You can tell you’re in a posh family house on stage when there’s salad on the table with a meat meal. One For Sorrow pitches us firmly in the smart home of urban liberals Bill and Emma (Neil Dudgeon and Sarah Woodward, both excellent), and their two bright but furiously defensive teen-to-twenty daughters.
Cordelia Lynn has a clear ear for domestic badinage and absurdism: the first act could be Mike Leigh were it not for the fact the drama down the road is significantly more upsetting than Abigail’s Party.
A Bataclan-style attack has escalated into full scale mayhem and the body count climbs inexorably during the evening. The older daughter has tweeted #OpenDoor offering shelter to someone who can’t get home.
What arrives is an anxious British Asian man with a heavy parka he won’t remove, and a bulging backpack.

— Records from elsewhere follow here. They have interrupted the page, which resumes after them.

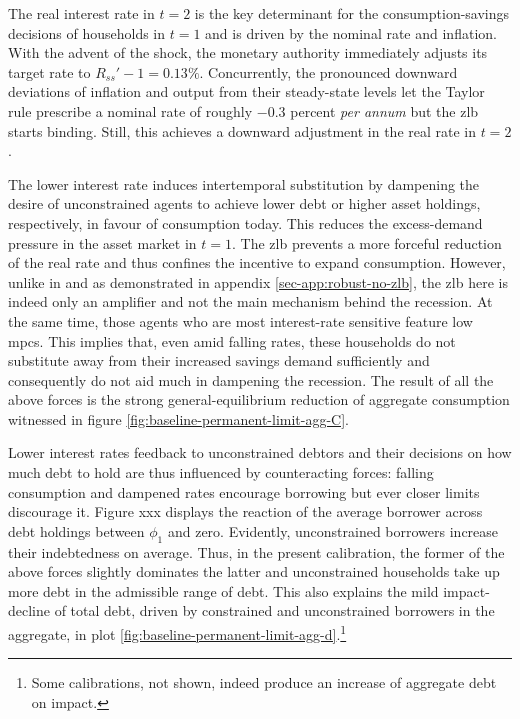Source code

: \documentclass[a4paper,12pt]{article} %
\numberwithin{equation}{section} %
\numberwithin{figure}{section}
\numberwithin{table}{section}
\begin{document}
The real interest rate in $t=2$ is the key determinant for the consumption-savings decisions of households in $t=1$ and is driven by the nominal rate and inflation. With the advent of the shock, the monetary authority immediately adjusts its target rate to $R_{ss}' - 1 = 0.13\%$. Concurrently, the pronounced downward deviations of inflation and output from their steady-state levels let the Taylor rule prescribe a nominal rate of roughly $-0.3$ percent \textit{per annum} but the \Gls{zlb} starts binding. Still, this achieves a downward adjustment in the real rate in $t=2$. 

The lower interest rate induces intertemporal substitution by dampening the desire of unconstrained agents to achieve lower debt or higher asset holdings, respectively, in favour of consumption today. This reduces the excess-demand pressure in the asset market in $t=1$. The \Gls{zlb} prevents a more forceful reduction of the real rate and thus confines the incentive to expand consumption. However, unlike in \textcite{egg2012} and as demonstrated in appendix \ref{sec-app:robust-no-zlb}, the \Gls{zlb} here is indeed only an amplifier and not the main mechanism behind the recession. At the same time, those agents who are most interest-rate sensitive feature low \Gls{mpc}s. This implies that, even amid falling rates, these households do not substitute away from their increased savings demand sufficiently and consequently do not aid much in dampening the recession. The result of all the above forces is the strong general-equilibrium reduction of aggregate consumption witnessed in figure \ref{fig:baseline-permanent-limit-agg-C}.

Lower interest rates feedback to unconstrained debtors and their decisions on how much debt to hold are thus influenced by counteracting forces: falling consumption and dampened rates encourage borrowing but ever closer limits discourage it. Figure xxx displays the reaction of the average borrower across debt holdings between $\phi_1$ and zero. Evidently, unconstrained borrowers increase their indebtedness on average. Thus, in the present calibration, the former of the above forces slightly dominates the latter and unconstrained households take up more debt in the admissible range of debt. This also explains the mild impact-decline of total debt, driven by constrained and unconstrained borrowers in the aggregate, in plot \ref{fig:baseline-permanent-limit-agg-d}.\footnote{Some calibrations, not shown, indeed produce an increase of aggregate debt on impact.}
\end{document}
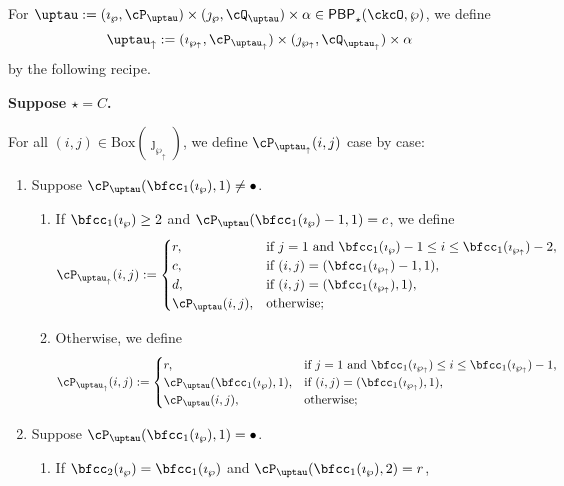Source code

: \documentclass[12pt,a4paper]{amsart}
\numberwithin{equation}{section}
\theoremstyle{remark}
\def\BOX#1{\mathrm{Box}(#1)}
\def\PBP{\mathsf{PBP}}
\def\PBPop#1#2#3#4{\PBP_{#1}^{#2}(#3,#4)}
\newcommand{\PBPOP}[1][]{\PBPop{\star}{#1}{\ckcO}{\wp}}
\def\wpu{\wp_{\uparrow}}
\def\wpd{\wp} %
\def\uptauu{\uptau_{\uparrow}}
\def\uptaud{\uptau} %
\begin{document}
 For
 $\uptau := (\imath_{\wp},\cP_{\uptau})\times (\jmath_{\wp},\cQ_{\uptau})\times \alpha \in \PBPOP $,
 we
 define
 \[
   \uptauu:= (\imath_{\wpu}, \cP_{\uptauu})\times (\jmath_{\wpu},\cQ_{\uptauu})\times \alpha
 \]
 by the following recipe.

 {\bfseries Suppose $\star = C$.}

 \newcommand{\localtextbulletone}{\textcolor{black}{\raisebox{.45ex}{\rule{.6ex}{.6ex}}}}

  For all $(i,j)\in \BOX{\jmath_{\wpu}}$, we define $\cP_{\uptauu}(i,j)$ case by
  case:
 \begin{enumerate}[label=(\alph*)]
   \item Suppose
   $\cP_{\uptaud}(\bfcc_{1}(\imath_{\wpd}),1)\neq \bullet$.
   \begin{enumerate}[label={\localtextbulletone}]
     \item If $\bfcc_{1}(\imath_{\wpd})\geq 2$ and
     $\cP_{\uptau}(\bfcc_{1}(\imath_{\wpd})-1,1) = c$,
     we define
     \[
       \cP_{\uptauu}(i,j) := \begin{cases}
         r ,& \text{if $j=1$ and $\bfcc_{1}(\imath_{\wpd})-1
           \leq i \leq \bfcc_{1}(\imath_{\wpu})-2$},\\
         c ,& \text{if $(i,j)=(\bfcc_{1}(\imath_{\wpu})-1,1)$},\\
         d ,& \text{if $(i,j)=(\bfcc_{1}(\imath_{\wpu}),1)$},\\
         \cP_{\uptaud}(i,j) ,&\text{otherwise};
       \end{cases}
     \]
     \item Otherwise, we define
     \[
       \cP_{\uptauu}(i,j) := \begin{cases}
         r ,& \text{if $j=1$ and $\bfcc_{1}(\imath_{\wpu})
           \leq i \leq \bfcc_{1}(\imath_{\wpu})-1$},\\
         \cP_{\uptaud}(\bfcc_{1}(\imath_{\wpd}),1) ,&
         \text{if $(i,j)=(\bfcc_{1}(\imath_{\wpu}),1)$},\\
         \cP_{\uptaud}(i,j) ,&\text{otherwise};
       \end{cases}
     \]
   \end{enumerate}
   \item Suppose $\cP_{\uptaud}(\bfcc_{1}(\imath_{\wpd}),1)=\bullet$.
   \begin{enumerate}[label={\localtextbulletone}]
     \item If $\bfcc_{2}(\imath_{\wpd}) = \bfcc_{1}(\imath_{\wpd})$
     and
     $\cP_{\uptaud}(\bfcc_{1}(\imath_{\wpd}),2) = r$,

\end{enumerate}
\end{enumerate}
\end{document}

The parents jump to the conclusions you’ve just considered, while the Snapchat-radicalised daughters champion openness, inclusion and snogging the bloke.
Lynn says she’s exploring ‘fear culture’ which the parents’ generation thinks is what fuels any resistance to letting teenagers make government policy. There's certainly a sense of being manipulated, and fed misinformation, but the very fact your reactions are inconclusive means the play has made its point.
A play to see, and a writer to watch.
One For Sorrow, Royal Court Theatre, Sloane Square, Sw3. Tickets £12-40, until 11 August 2018.